- What you have to do -
Only one stretch of the records below is wanted: the lines from the one holding "scenari di test" through the one holding "## 1. Bilanciamento degli incontri". Return it exactly, both ends included.

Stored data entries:
%%
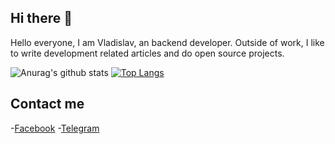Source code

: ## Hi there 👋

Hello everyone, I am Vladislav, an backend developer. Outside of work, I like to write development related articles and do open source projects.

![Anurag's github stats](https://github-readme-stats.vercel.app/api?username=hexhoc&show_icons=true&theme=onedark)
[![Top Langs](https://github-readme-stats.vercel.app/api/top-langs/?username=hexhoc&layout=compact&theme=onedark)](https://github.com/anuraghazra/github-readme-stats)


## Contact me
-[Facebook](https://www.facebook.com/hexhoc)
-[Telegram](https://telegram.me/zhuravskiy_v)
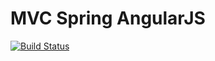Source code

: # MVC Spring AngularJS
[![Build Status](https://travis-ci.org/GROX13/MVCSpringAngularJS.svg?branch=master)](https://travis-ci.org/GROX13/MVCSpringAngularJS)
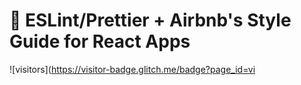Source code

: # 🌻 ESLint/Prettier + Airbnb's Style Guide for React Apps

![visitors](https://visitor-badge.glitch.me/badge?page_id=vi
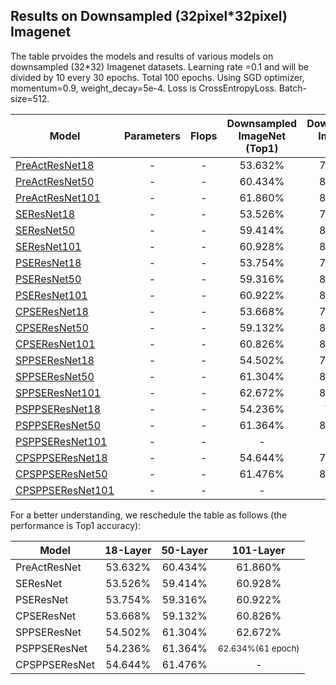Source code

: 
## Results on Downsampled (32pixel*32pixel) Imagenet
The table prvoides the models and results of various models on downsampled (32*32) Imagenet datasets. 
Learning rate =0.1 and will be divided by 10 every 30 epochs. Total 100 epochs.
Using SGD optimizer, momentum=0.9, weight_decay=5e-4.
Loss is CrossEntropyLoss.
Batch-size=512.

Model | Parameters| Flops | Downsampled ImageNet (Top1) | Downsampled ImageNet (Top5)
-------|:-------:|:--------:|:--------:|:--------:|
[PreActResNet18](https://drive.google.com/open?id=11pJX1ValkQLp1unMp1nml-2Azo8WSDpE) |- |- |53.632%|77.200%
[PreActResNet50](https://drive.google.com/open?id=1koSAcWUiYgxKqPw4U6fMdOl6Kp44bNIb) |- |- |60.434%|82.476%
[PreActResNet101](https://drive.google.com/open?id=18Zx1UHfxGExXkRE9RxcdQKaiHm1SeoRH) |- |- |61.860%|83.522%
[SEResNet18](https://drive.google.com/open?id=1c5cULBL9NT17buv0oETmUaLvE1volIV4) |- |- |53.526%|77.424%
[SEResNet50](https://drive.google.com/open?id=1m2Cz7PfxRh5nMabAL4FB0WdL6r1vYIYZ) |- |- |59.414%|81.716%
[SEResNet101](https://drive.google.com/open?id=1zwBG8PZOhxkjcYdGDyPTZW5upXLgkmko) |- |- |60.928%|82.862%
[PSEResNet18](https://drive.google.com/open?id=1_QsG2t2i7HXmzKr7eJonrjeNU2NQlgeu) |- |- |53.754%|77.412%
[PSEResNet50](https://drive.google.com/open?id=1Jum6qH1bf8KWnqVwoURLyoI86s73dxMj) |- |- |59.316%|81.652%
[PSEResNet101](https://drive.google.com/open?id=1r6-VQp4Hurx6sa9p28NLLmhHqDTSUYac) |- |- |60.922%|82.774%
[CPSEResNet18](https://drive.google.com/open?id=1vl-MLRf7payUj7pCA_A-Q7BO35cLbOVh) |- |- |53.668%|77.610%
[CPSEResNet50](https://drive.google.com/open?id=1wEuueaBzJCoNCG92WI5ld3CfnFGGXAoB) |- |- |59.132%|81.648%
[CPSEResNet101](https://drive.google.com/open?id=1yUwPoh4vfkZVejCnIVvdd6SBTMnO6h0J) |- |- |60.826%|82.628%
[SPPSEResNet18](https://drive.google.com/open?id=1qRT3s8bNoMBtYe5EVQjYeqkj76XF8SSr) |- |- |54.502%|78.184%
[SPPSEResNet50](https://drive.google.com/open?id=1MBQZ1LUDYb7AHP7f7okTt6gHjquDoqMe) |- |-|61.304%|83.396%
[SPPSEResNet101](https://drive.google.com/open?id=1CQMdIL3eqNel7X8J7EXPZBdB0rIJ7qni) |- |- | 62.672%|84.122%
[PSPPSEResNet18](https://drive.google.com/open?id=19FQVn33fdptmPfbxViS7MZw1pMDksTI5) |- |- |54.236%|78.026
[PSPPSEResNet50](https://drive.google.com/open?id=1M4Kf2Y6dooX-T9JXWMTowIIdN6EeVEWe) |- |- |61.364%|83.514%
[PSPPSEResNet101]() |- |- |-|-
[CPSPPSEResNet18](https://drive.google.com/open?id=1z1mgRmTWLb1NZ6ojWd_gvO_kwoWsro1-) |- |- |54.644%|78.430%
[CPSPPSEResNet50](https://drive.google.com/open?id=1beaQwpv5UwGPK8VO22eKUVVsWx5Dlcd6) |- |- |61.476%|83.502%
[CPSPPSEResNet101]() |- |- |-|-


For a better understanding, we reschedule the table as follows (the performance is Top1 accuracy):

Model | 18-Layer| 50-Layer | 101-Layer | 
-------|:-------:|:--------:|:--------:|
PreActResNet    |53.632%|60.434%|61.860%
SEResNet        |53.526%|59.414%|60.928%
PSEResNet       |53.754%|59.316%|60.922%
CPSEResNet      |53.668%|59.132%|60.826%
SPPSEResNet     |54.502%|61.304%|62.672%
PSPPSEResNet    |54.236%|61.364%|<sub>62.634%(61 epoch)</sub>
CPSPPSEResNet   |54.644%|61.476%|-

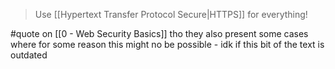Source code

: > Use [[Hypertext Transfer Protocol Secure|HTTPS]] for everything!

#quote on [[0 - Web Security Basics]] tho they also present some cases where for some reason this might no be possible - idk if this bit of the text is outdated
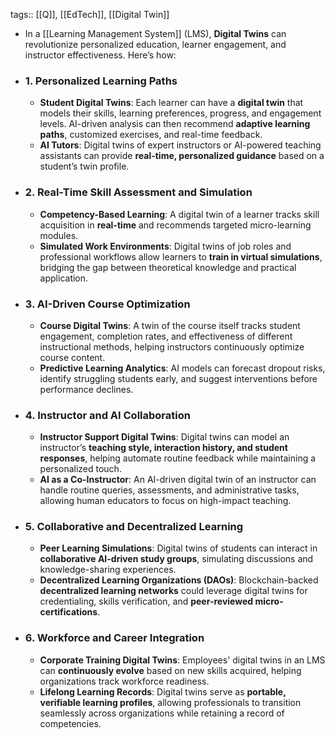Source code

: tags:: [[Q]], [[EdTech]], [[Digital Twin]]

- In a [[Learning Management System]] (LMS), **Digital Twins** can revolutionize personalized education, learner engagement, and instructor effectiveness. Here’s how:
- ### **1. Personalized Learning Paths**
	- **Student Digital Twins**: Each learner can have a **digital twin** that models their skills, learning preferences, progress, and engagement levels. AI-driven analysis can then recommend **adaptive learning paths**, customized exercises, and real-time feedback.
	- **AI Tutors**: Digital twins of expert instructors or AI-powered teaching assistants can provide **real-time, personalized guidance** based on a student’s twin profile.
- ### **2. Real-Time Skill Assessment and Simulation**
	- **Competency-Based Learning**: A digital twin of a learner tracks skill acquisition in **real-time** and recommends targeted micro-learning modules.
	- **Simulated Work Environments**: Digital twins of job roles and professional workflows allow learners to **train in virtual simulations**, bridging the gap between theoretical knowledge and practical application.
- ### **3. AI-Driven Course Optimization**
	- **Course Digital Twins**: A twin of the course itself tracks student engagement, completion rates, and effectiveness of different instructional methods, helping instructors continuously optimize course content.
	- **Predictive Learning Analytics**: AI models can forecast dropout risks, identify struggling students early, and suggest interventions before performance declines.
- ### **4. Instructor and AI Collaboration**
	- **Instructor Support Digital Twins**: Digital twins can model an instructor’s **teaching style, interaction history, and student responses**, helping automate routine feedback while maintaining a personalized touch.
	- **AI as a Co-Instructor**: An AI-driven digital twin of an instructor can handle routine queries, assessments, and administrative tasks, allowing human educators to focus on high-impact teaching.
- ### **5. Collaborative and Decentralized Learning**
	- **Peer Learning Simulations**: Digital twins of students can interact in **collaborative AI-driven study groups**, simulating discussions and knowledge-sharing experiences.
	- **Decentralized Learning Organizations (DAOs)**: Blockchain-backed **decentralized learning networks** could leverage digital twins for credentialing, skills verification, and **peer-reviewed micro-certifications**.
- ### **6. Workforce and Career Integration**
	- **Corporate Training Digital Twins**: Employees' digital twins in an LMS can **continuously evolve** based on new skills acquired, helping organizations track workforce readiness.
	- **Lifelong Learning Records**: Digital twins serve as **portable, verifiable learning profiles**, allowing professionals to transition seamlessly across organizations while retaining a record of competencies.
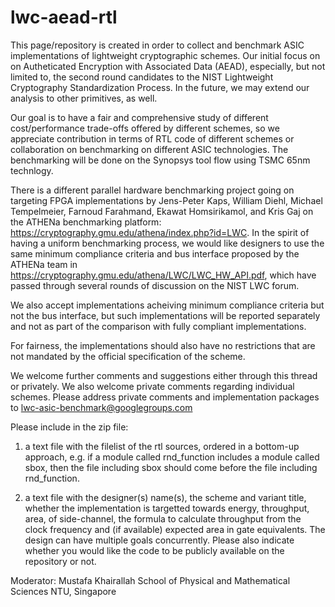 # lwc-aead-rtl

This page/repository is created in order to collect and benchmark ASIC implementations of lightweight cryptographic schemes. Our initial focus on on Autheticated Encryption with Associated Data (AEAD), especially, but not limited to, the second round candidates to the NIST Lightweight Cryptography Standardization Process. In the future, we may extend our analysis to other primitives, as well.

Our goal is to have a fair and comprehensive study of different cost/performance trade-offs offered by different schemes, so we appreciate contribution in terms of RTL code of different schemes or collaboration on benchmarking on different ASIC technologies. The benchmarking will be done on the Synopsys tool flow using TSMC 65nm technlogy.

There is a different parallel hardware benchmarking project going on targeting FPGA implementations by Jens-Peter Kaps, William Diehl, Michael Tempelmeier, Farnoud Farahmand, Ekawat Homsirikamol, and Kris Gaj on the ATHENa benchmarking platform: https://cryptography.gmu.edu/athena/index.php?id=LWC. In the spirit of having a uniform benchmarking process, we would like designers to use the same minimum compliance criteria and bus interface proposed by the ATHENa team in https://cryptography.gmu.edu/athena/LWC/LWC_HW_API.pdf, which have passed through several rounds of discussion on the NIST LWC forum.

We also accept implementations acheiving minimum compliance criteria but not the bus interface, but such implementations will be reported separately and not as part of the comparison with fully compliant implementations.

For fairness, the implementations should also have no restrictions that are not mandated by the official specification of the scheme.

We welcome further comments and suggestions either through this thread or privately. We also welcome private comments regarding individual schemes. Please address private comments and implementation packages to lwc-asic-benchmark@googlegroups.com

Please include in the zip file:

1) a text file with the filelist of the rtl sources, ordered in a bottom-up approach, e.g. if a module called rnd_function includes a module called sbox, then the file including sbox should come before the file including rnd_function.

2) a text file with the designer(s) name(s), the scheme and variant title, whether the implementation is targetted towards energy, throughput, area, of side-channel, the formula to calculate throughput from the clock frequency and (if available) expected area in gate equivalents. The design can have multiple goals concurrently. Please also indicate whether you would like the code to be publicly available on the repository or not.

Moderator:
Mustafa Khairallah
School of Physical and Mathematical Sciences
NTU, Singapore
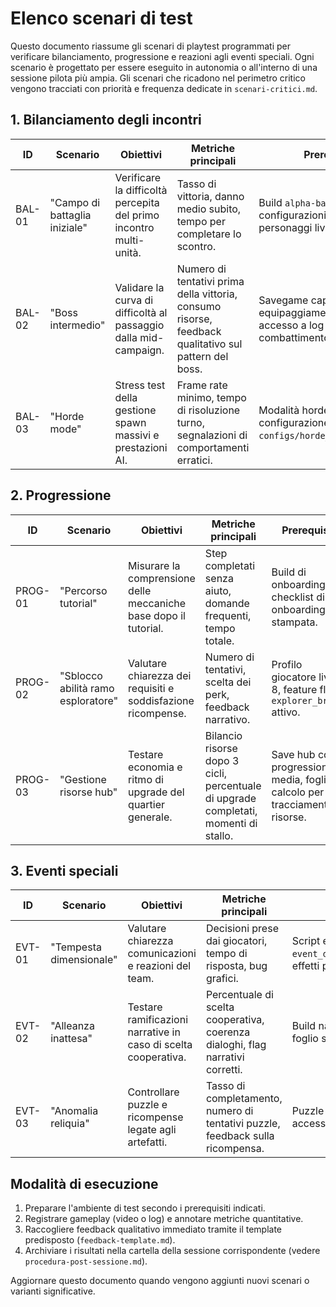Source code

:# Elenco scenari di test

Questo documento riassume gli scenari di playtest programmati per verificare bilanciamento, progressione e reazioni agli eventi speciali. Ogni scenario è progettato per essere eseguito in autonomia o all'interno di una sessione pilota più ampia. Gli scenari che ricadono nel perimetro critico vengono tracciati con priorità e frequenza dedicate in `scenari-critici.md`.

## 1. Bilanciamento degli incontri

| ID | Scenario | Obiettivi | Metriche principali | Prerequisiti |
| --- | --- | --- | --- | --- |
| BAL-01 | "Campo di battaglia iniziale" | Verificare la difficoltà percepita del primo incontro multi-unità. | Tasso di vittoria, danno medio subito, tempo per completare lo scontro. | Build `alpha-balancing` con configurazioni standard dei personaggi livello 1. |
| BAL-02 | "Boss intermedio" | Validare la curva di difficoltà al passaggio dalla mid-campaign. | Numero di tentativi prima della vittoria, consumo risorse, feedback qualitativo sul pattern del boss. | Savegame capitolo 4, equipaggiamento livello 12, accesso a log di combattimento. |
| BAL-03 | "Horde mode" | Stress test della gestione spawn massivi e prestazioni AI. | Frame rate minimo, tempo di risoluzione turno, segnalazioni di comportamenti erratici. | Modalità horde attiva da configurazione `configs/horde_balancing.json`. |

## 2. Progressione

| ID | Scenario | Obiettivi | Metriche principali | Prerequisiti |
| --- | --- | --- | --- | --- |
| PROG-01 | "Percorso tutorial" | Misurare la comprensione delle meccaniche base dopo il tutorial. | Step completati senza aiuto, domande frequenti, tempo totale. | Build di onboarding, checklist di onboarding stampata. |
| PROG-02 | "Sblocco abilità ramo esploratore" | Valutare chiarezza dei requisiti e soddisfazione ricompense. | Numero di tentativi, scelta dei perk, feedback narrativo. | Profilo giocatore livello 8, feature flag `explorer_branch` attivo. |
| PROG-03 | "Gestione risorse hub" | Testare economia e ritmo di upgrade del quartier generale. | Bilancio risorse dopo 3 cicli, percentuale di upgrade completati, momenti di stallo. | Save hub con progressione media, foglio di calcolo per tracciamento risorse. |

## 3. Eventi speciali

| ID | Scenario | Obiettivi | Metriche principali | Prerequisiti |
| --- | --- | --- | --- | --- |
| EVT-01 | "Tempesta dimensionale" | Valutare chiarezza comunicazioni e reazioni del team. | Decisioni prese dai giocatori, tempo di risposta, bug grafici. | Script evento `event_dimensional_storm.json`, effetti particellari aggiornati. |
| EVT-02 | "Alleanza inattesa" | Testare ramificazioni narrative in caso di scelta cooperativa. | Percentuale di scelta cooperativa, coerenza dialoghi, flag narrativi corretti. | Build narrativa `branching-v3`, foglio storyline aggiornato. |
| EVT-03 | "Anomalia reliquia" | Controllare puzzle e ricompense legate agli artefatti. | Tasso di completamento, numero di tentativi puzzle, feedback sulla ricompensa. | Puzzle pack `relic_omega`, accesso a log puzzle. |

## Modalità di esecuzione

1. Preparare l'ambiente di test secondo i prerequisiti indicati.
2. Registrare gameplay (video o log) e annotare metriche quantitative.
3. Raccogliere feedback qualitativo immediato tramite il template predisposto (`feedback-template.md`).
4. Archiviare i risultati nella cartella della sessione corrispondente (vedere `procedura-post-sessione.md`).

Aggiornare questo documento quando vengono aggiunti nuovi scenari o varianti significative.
%%
- Expected output -
:# Elenco scenari di test

Questo documento riassume gli scenari di playtest programmati per verificare bilanciamento, progressione e reazioni agli eventi speciali. Ogni scenario è progettato per essere eseguito in autonomia o all'interno di una sessione pilota più ampia. Gli scenari che ricadono nel perimetro critico vengono tracciati con priorità e frequenza dedicate in `scenari-critici.md`.

## 1. Bilanciamento degli incontri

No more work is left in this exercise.